Achieving Sustainability

What Netflix tells us about the future of sustainable investing

Sustainability has attracted significant investor interest – and inflows – in recent years and for good reason. Seeking financial returns in our rapidly changing world increasingly requires a deeper understanding of sustainable growth opportunities.

Sustainability means different things to different investors who, we know, have varying objectives for their investments. Hence at AllianzGI we offer a range of strategies to support sustainability-minded investors. One approach, known as best-in-class, is where my team is focused. Essentially, our starting point is a conviction in the companies and sectors that will be around 10 years from now and far beyond that.

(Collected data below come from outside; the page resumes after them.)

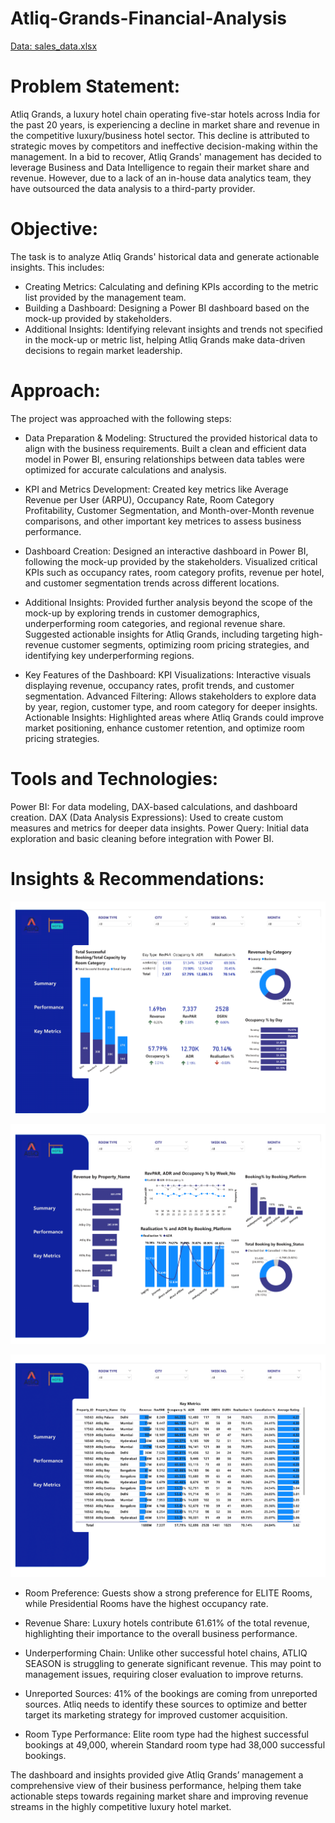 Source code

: # Atliq-Grands-Financial-Analysis

 [Data: sales_data.xlsx](sales_data.xlsx)


# Problem Statement:
Atliq Grands, a luxury hotel chain operating five-star hotels across India for the past 20 years, is experiencing a decline in market share and revenue in the competitive luxury/business hotel sector. This decline is attributed to strategic moves by competitors and ineffective decision-making within the management. In a bid to recover, Atliq Grands' management has decided to leverage Business and Data Intelligence to regain their market share and revenue. However, due to a lack of an in-house data analytics team, they have outsourced the data analysis to a third-party provider.

# Objective:
The task is to analyze Atliq Grands' historical data and generate actionable insights. This includes:

* Creating Metrics: Calculating and defining KPIs according to the metric list provided by the management team.
* Building a Dashboard: Designing a Power BI dashboard based on the mock-up provided by stakeholders.
* Additional Insights: Identifying relevant insights and trends not specified in the mock-up or metric list, helping Atliq Grands make data-driven decisions to regain market leadership.

# Approach:
The project was approached with the following steps:

* Data Preparation & Modeling:
Structured the provided historical data to align with the business requirements.
Built a clean and efficient data model in Power BI, ensuring relationships between data tables were optimized for accurate calculations and analysis.

* KPI and Metrics Development:
Created key metrics like Average Revenue per User (ARPU), Occupancy Rate, Room Category Profitability, Customer Segmentation, and Month-over-Month revenue comparisons, and other important key metrices to assess business performance.

* Dashboard Creation:
Designed an interactive dashboard in Power BI, following the mock-up provided by the stakeholders.
Visualized critical KPIs such as occupancy rates, room category profits, revenue per hotel, and customer segmentation trends across different locations.

* Additional Insights:
Provided further analysis beyond the scope of the mock-up by exploring trends in customer demographics, underperforming room categories, and regional revenue share.
Suggested actionable insights for Atliq Grands, including targeting high-revenue customer segments, optimizing room pricing strategies, and identifying key underperforming regions.

* Key Features of the Dashboard:
KPI Visualizations: Interactive visuals displaying revenue, occupancy rates, profit trends, and customer segmentation.
Advanced Filtering: Allows stakeholders to explore data by year, region, customer type, and room category for deeper insights.
Actionable Insights: Highlighted areas where Atliq Grands could improve market positioning, enhance customer retention, and optimize room pricing strategies.


# Tools and Technologies:
Power BI: For data modeling, DAX-based calculations, and dashboard creation.
DAX (Data Analysis Expressions): Used to create custom measures and metrics for deeper data insights.
Power Query: Initial data exploration and basic cleaning before integration with Power BI.


# Insights & Recommendations:


![Sales Dashboard](https://github.com/Aahil-Hussain/Atliq-Grands-Financial-Analysis/blob/main/Atliq%20Grands%20Financial%20Analysis-1.png)

![Sales Dashboard](https://github.com/Aahil-Hussain/Atliq-Grands-Financial-Analysis/blob/main/Atliq%20Grands%20Financial%20Analysis-2.png)

![Sales Dashboard](https://github.com/Aahil-Hussain/Atliq-Grands-Financial-Analysis/blob/main/Atliq%20Grands%20Financial%20Analysis-3.png)

* Room Preference: Guests show a strong preference for ELITE Rooms, while Presidential Rooms have the highest occupancy rate.

* Revenue Share: Luxury hotels contribute 61.61% of the total revenue, highlighting their importance to the overall business performance.

* Underperforming Chain: Unlike other successful hotel chains, ATLIQ SEASON is struggling to generate significant revenue. This may point to management issues, requiring closer evaluation to improve returns.

* Unreported Sources: 41% of the bookings are coming from unreported sources. Atliq needs to identify these sources to optimize and better target its marketing strategy for improved customer acquisition.

* Room Type Performance: Elite room type had the highest successful bookings at 49,000, wherein Standard room type had 38,000 successful bookings.

The dashboard and insights provided give Atliq Grands’ management a comprehensive view of their business performance, helping them take actionable steps towards regaining market share and improving revenue streams in the highly competitive luxury hotel market.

We know some companies will thrive and others won’t over the coming decades. Looking back, a famous example is video rental chain Blockbuster, which failed to keep pace with changes in how we watch films and TV and ultimately ceased trading. Compare it with Netflix, which started out as a DVD-by-mail company and evolved into the world’s biggest streaming service by understanding changes in the consumer and technology.

Our role is to dig into the details of companies and sectors to determine which companies are best positioned for future sustainable growth, and to capture those opportunities at the right time. Underpinning this is our belief that this century will not be about polluting to grow. Instead, economic growth will be within the boundaries and standards that we expect as global citizens. This is how we see the future for sustainability.

Digging deeper

When I’m presenting, one of the most popular slides I use is the one below. Sectors shown on the left are those that present some risks because of their limited scope for sustainable growth, or they may have business models that are not fit for the future. Some of these you might expect to see featured, such as combustion engines and thermal coal. But we also think of sustainability more broadly. In an age of online travel booking are travel agencies likely to be an investable option long term? Those on the right are where we see greater potential, such as companies shaping the energy transition or spearheading innovative technologies.

Accessing sustainable growth opportunities

Source: Allianz Global Investors, 2024. EM: Emerging markets. Schematic representation for illustrative purposes only (no reference to any real strategy, portfolio or product data). This does not constitute a recommendation or solicitation to buy or sell any particular security or strategy. This is for guidance only and not indicator of future allocation. A performance of the strategy is not guaranteed and losses remain possible.)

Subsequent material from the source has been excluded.